Extracted data —
********************

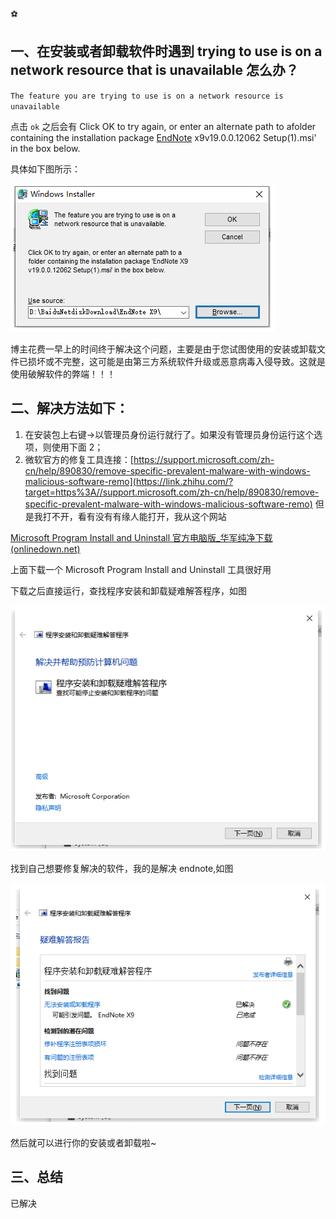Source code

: ⚽️

## 一、在安装或者卸载软件时遇到 trying to use is on a network resource that is unavailable 怎么办？

`The feature you are trying to use is on a network resource is unavailable`

点击 `ok` 之后会有 Click OK to try again, or enter an alternate path to afolder containing the installation package [EndNote](https://so.csdn.net/so/search?q=EndNote&spm=1001.2101.3001.7020) x9v19.0.0.12062 Setup(1).msi' in the box below.

具体如下图所示：

![image-20240307143022571](./image/image-20240307143022571.png)

博主花费一早上的时间终于解决这个问题，主要是由于您试图使用的安装或卸载文件已损坏或不完整，这可能是由第三方系统软件升级或恶意病毒入侵导致。这就是使用破解软件的弊端！！！

## 二、解决方法如下：

1.  在安装包上右键->以管理员身份运行就行了。如果没有管理员身份运行这个选项，则使用下面 2；
2.  微软官方的修复工具连接：[https://support.microsoft.com/zh-cn/help/890830/remove-specific-prevalent-malware-with-windows-malicious-software-remo](https://link.zhihu.com/?target=https%3A//support.microsoft.com/zh-cn/help/890830/remove-specific-prevalent-malware-with-windows-malicious-software-remo) 但是我打不开，看有没有有缘人能打开，我从这个网站

[Microsoft Program Install and Uninstall 官方电脑版\_华军纯净下载 (onlinedown.net)](http://soft.onlinedown.net/soft/1224962.htm)

上面下载一个 Microsoft Program Install and Uninstall 工具很好用

下载之后直接运行，查找程序安装和卸载疑难解答程序，如图

![image-20240307143035429](./image/image-20240307143035429.png)

找到自己想要修复解决的软件，我的是解决 endnote,如图

![image-20240307143052419](./image/image-20240307143052419.png)

然后就可以进行你的安装或者卸载啦~

## 三、总结

已解决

********************

Exercise objective —
Write out, exactly as shown, only the lines running from the one that contains "feature you are" to the last line above.

The answer —
`The feature you are trying to use is on a network resource is unavailable`

点击 `ok` 之后会有 Click OK to try again, or enter an alternate path to afolder containing the installation package [EndNote](https://so.csdn.net/so/search?q=EndNote&spm=1001.2101.3001.7020) x9v19.0.0.12062 Setup(1).msi' in the box below.

具体如下图所示：

![image-20240307143022571](./image/image-20240307143022571.png)

博主花费一早上的时间终于解决这个问题，主要是由于您试图使用的安装或卸载文件已损坏或不完整，这可能是由第三方系统软件升级或恶意病毒入侵导致。这就是使用破解软件的弊端！！！

## 二、解决方法如下：

1.  在安装包上右键->以管理员身份运行就行了。如果没有管理员身份运行这个选项，则使用下面 2；
2.  微软官方的修复工具连接：[https://support.microsoft.com/zh-cn/help/890830/remove-specific-prevalent-malware-with-windows-malicious-software-remo](https://link.zhihu.com/?target=https%3A//support.microsoft.com/zh-cn/help/890830/remove-specific-prevalent-malware-with-windows-malicious-software-remo) 但是我打不开，看有没有有缘人能打开，我从这个网站

[Microsoft Program Install and Uninstall 官方电脑版\_华军纯净下载 (onlinedown.net)](http://soft.onlinedown.net/soft/1224962.htm)

上面下载一个 Microsoft Program Install and Uninstall 工具很好用

下载之后直接运行，查找程序安装和卸载疑难解答程序，如图

![image-20240307143035429](./image/image-20240307143035429.png)

找到自己想要修复解决的软件，我的是解决 endnote,如图

![image-20240307143052419](./image/image-20240307143052419.png)

然后就可以进行你的安装或者卸载啦~

## 三、总结

已解决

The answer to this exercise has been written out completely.